Es war eben leider Zar Nikolaus II. der 1914 mit der Generalmobilmachung der russischen Armee die Aktivierung der Bündnisverpflichtungen in Gang setzte, die in den Ersten Weltkrieg münden sollten. Es geht nicht um einseitige Schuldzuweisungen. Die europäischen Mächte hatten gewissermaßen kollektiv den Verstand verloren. Aber Rußland, das mit dem 1905 verlorenen Krieg gegen Japan und den folgenden Unruhen noch hinreichend strapaziert war, sich innerlich erkennbar instabil zeigte - das letzte, was Rußland gebrauchen konnte, war ein weiterer Krieg. Das schwache alte Rußland hat mit seiner Unterstützung Serbiens und dem, was daraus folgte, gewissermaßen eine Art von Selbstmord begangen. Und für was, die Dardanellen?

Was brachte Nikolaus II. zu diesem Schritt? Zunächst, war es wirklich sein ureigenstes Anliegen? Zar Nikolaus wird gemeinhin als geistig wenig interessiert, ja entscheidungsschwach beschrieben, dafür aber ausgeprägt konservativ.

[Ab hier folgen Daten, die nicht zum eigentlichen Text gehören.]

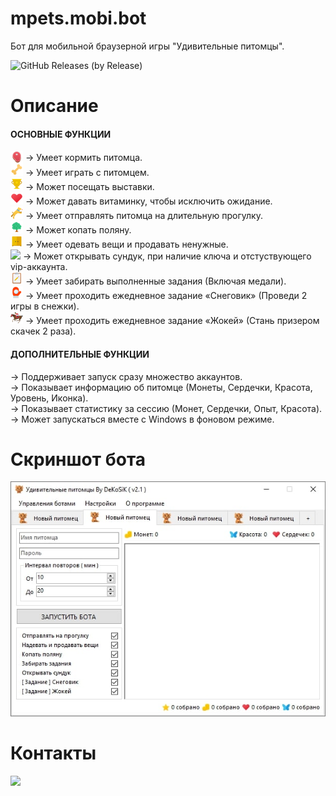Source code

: # mpets.mobi.bot
Бот для мобильной браузерной игры "Удивительные питомцы".

![GitHub Releases (by Release)](https://img.shields.io/github/downloads/dekosik/mpets.mobi.bot/v2.1.1/total?style=social)

# Описание
#### ОСНОВНЫЕ ФУНКЦИИ
<img src="https://raw.githubusercontent.com/dekosik/mpets.mobi.bot/master/mpets.mobi.bot/Resources/meat.png" width="20" style="vertical-align: sub;"/> → Умеет кормить питомца.
<br>
<img src="https://raw.githubusercontent.com/dekosik/mpets.mobi.bot/master/mpets.mobi.bot/Resources/game.png" width="20"> → Умеет играть с питомцем.
<br>
<img src="https://raw.githubusercontent.com/dekosik/mpets.mobi.bot/master/mpets.mobi.bot/Resources/cup.png" width="20"> → Может посещать выставки.
<br>
<img src="https://raw.githubusercontent.com/dekosik/mpets.mobi.bot/master/mpets.mobi.bot/Resources/heart.png" width="20"> → Может давать витаминку, чтобы исключить ожидание.
<br>
<img src="https://raw.githubusercontent.com/dekosik/mpets.mobi.bot/master/mpets.mobi.bot/Resources/travel.png" width="20"> → Умеет отправлять питомца на длительную прогулку.
<br>
<img src="https://raw.githubusercontent.com/dekosik/mpets.mobi.bot/master/mpets.mobi.bot/Resources/garden.png" width="20"> → Может копать поляну.
<br>
<img src="https://raw.githubusercontent.com/dekosik/mpets.mobi.bot/master/mpets.mobi.bot/Resources/chest.png" width="20"> → Умеет одевать вещи и продавать ненужные.
<br>
<img src="https://mpets.mobi/view/image/item/chest1.png" width="20"> → Может открывать сундук, при наличие ключа и отстуствующего vip-аккаунта.
<br>
<img src="https://raw.githubusercontent.com/dekosik/mpets.mobi.bot/master/mpets.mobi.bot/Resources/tasks.png" width="20"> → Умеет забирать выполненные задания (Включая медали).
<br>
<img src="https://raw.githubusercontent.com/dekosik/mpets.mobi.bot/master/mpets.mobi.bot/Resources/charm.png" width="20"> → Умеет проходить ежедневное задание  «Снеговик» (Проведи 2 игры в снежки).
<br>
<img src="https://raw.githubusercontent.com/dekosik/mpets.mobi.bot/master/mpets.mobi.bot/Resources/races.png" width="20"> → Умеет проходить ежедневное задание «Жокей» (Стань призером скачек 2 раза).

#### ДОПОЛНИТЕЛЬНЫЕ ФУНКЦИИ
→ Поддерживает запуск сразу множество аккаунтов.
<br>
→ Показывает информацию об питомце (Монеты, Сердечки, Красота, Уровень, Иконка).
<br>
→ Показывает статистику за сессию (Монет, Сердечки, Опыт, Красота).
<br>
→ Может запускаться вместе с Windows в фоновом режиме.

# Скриншот бота
![alt скриншот бота](https://raw.githubusercontent.com/dekosik/mpets.mobi.bot/master/mpets.mobi.bot/ScreenHistory/v2.1.jpg)

# Контакты
[<img src="http://i.piccy.info/i9/c742da12d9e139947f50b1343ed51833/1559499216/42803/1321119/mpets_mobi_bot.png" width="400px;">](https://vk.cc/9oWxgt)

Zu  letzterem. Sein Großvater Alexander II. wurde 1881 Opfer eines Attentats. Der damals zwölfjährige Nikolaus war Zeuge seines Todes. Das dürfte ihn nicht ganz unbeeindruckt gelassen haben. Er galt nicht als unsensibel, und wenn er stark gespürt haben sollte, wie die Dinge wegzubrechen drohen, sich dann an einer Art von Konservativismus festzuhalten, nun ja. Er wuchs nach dem Attentat ziemlich abgeschirmt auf, ebenfalls nachvollziehbar, galt als charakterlich gefestigt, pflichtbewußt, aber eher schüchtern. Sein Vater hielt es nicht für erforderlich, ihn frühzeitig wirklich auf das Zarenamt vorzubereiten, starb aber bereits am 1. November 1894. Das machte Nikolaus mit 26 Jahren (nach gregorianischem Kalender am 18. Mai 1868 geboren) zum Herrscher. Daß jemand unter diesen Umständen Neuerungen gegenüber nicht unbedingt aufgeschlossen ist und von Ratgebern abhängig, was Wunder.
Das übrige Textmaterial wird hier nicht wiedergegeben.